Danish Foreign Minister Lene Espersen confirmed that Denmark will in fact seek to “annex the North Pole,” but affirmed that the North Pole is not “a goal in itself.” The truth of the matter is that Denmark is not “gunning” for the North Pole. That sacred cartographic point simply happens to fall well within Denmark’s claims to its continental shelf, all according to UNCLOS rules and regulations. The North Pole has a lot of symbolism in the history of Arctic exploration and in the media today, but as Mahr observed, it is insignificant in terms of its amount of mineral resources. The seabed there lies 4,300 meters under the water’s surface – much too deep for current extraction methods. Surely, the North Pole still has some symbolic and nationalist value for countries today. Nationalism in part explains why Canada and Denmark go back and forth every few years placing flags on Hans Island. But I think that in this instance, Denmark could simply not avoid claiming the North Pole if it wanted to seek the full extension of Greenland’s continental shelf. It would be more bizarre were Denmark to leave it out.

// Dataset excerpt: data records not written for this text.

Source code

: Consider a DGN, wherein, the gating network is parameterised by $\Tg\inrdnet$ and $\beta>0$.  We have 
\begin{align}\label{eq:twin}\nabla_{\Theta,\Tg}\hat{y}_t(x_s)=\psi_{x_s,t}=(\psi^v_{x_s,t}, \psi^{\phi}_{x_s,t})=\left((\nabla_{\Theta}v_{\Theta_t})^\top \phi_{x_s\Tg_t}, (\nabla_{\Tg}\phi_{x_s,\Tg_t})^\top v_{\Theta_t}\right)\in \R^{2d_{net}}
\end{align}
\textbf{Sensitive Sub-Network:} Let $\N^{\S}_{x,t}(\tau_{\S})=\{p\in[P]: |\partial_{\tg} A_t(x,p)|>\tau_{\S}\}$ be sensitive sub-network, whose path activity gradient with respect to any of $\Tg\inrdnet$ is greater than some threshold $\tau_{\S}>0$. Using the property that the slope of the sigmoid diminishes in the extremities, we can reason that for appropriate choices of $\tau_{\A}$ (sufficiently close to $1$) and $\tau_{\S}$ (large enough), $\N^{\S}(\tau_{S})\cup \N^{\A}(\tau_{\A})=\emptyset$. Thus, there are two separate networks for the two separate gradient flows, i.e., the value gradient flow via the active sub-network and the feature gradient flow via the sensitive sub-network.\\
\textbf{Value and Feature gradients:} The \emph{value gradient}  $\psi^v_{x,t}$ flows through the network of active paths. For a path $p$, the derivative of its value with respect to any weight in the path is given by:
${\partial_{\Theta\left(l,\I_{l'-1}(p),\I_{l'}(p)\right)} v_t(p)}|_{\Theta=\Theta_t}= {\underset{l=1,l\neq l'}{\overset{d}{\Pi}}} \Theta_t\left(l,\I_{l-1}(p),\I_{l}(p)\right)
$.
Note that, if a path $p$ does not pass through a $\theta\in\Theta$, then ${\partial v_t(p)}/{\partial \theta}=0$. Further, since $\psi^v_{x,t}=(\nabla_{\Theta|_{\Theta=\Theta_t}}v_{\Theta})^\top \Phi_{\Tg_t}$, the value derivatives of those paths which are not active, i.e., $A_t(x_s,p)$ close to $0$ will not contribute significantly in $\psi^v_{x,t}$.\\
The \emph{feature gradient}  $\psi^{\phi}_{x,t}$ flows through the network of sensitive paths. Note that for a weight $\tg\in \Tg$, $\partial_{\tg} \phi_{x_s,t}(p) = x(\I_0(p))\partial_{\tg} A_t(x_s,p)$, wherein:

Setting up the stage for a potential clash in views, the Danish newspaper Information reports that Greenland’s Prime Minister Kuupik Kleist privately believes that the North Pole should “remain the property of all mankind.” He once referred to it as “Humanity’s North Pole.”

The Voice of Russia offers a slightly more comprehensive take on the leaked document. Journalist Ananyan Artyom states that Denmark has always tried to keep its relations with other Arctic states “balanced,” because “Copenhagen will lose more than all the other participants in a re-division.” I’m not quite sure why this would be true. Were the UN Commission on the Limits of the Continental Shelf to decide that the Lomonosov Ridge was an extension of Greenland or Canada rather than Russia, surely the latter country would lose the most. In any case, as this map by the University of Durham shows, when Russia submits its new territorial claims to the UN, we might expect it to also try to “annex” the North Pole. The final recommendations on the boundary delimitations will be made either based on science, or, if the findings from seabed samples and seismic mapping are inconclusive, by a tribunal – and likely not in the theater of war.

Perhaps a more interesting revelation in the document is that Denmark is emphasizing that Greenland should have the right to make decisions regarding the oil and gas industry’s operations in its land. Information quotes the strategy document as saying, “It is a key goal of the [Danish] Kingdom that decisions regarding the management, use of resources, and protection of the environment be taken by the Kingdom’s Arctic peoples themselves.”  Nuuk, not Copehnagen, will then have the ultimate say on when and how drilling can take place off its shores – and perhaps up to 350 kilometers away from its shores. This is yet another step in Greenland’s drive towards complete sovereignty, which could ultimately make it the sixth Arctic state. What a field day that would be for newspapers covering the so-called Great Game in the Arctic, with so many new possible permutations of conflicts in the Arctic Ocean.